■ Task brief ■
Your answer should hold only the lines from the start of the data below through the line with "and _setter_ methods", copied exactly, with pictures left out.

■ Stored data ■
..........

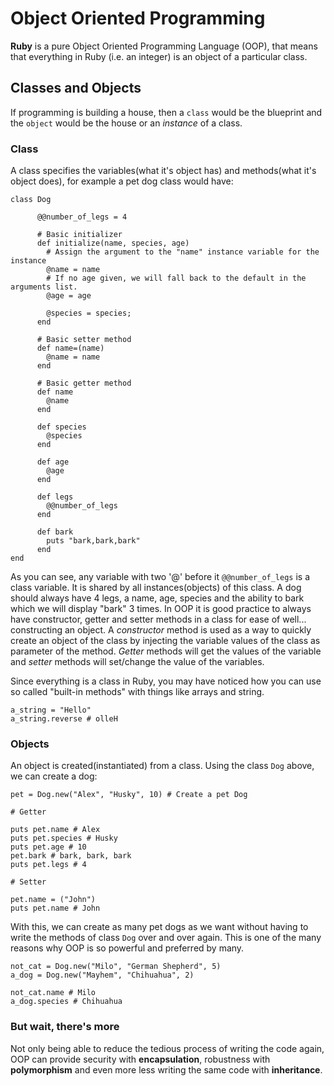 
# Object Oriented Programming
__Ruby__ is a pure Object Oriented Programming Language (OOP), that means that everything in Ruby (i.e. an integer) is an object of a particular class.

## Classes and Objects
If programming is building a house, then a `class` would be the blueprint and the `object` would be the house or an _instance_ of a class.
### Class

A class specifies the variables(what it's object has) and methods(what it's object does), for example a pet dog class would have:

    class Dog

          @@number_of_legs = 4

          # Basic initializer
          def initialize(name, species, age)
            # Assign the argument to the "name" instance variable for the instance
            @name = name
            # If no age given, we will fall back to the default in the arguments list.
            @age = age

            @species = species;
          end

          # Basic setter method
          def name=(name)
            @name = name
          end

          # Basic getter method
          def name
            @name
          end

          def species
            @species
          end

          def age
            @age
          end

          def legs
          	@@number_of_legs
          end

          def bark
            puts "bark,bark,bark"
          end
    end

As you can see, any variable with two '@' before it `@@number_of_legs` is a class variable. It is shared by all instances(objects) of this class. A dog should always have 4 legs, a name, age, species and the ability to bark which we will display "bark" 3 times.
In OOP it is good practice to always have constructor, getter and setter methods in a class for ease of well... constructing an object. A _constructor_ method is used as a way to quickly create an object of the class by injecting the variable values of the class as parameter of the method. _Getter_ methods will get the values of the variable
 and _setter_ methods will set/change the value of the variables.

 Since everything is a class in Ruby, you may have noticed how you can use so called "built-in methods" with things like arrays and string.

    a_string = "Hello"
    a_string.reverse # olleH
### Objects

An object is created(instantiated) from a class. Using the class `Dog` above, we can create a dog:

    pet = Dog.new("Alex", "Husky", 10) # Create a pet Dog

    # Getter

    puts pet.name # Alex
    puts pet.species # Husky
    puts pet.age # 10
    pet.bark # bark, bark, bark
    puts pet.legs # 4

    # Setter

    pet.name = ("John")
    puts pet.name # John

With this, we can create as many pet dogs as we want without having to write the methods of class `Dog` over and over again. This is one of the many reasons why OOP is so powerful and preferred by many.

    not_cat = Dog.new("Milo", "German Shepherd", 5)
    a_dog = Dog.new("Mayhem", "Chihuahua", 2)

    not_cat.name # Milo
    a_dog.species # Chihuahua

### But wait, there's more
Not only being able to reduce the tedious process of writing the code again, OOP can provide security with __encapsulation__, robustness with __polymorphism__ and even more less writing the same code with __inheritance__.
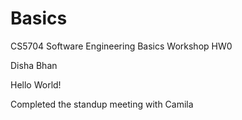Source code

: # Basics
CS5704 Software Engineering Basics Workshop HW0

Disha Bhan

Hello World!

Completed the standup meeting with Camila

..........

■ Problem solution ■
# Object Oriented Programming
__Ruby__ is a pure Object Oriented Programming Language (OOP), that means that everything in Ruby (i.e. an integer) is an object of a particular class.

## Classes and Objects
If programming is building a house, then a `class` would be the blueprint and the `object` would be the house or an _instance_ of a class.
### Class

A class specifies the variables(what it's object has) and methods(what it's object does), for example a pet dog class would have:

    class Dog

          @@number_of_legs = 4

          # Basic initializer
          def initialize(name, species, age)
            # Assign the argument to the "name" instance variable for the instance
            @name = name
            # If no age given, we will fall back to the default in the arguments list.
            @age = age

            @species = species;
          end

          # Basic setter method
          def name=(name)
            @name = name
          end

          # Basic getter method
          def name
            @name
          end

          def species
            @species
          end

          def age
            @age
          end

          def legs
          	@@number_of_legs
          end

          def bark
            puts "bark,bark,bark"
          end
    end

As you can see, any variable with two '@' before it `@@number_of_legs` is a class variable. It is shared by all instances(objects) of this class. A dog should always have 4 legs, a name, age, species and the ability to bark which we will display "bark" 3 times.
In OOP it is good practice to always have constructor, getter and setter methods in a class for ease of well... constructing an object. A _constructor_ method is used as a way to quickly create an object of the class by injecting the variable values of the class as parameter of the method. _Getter_ methods will get the values of the variable
 and _setter_ methods will set/change the value of the variables.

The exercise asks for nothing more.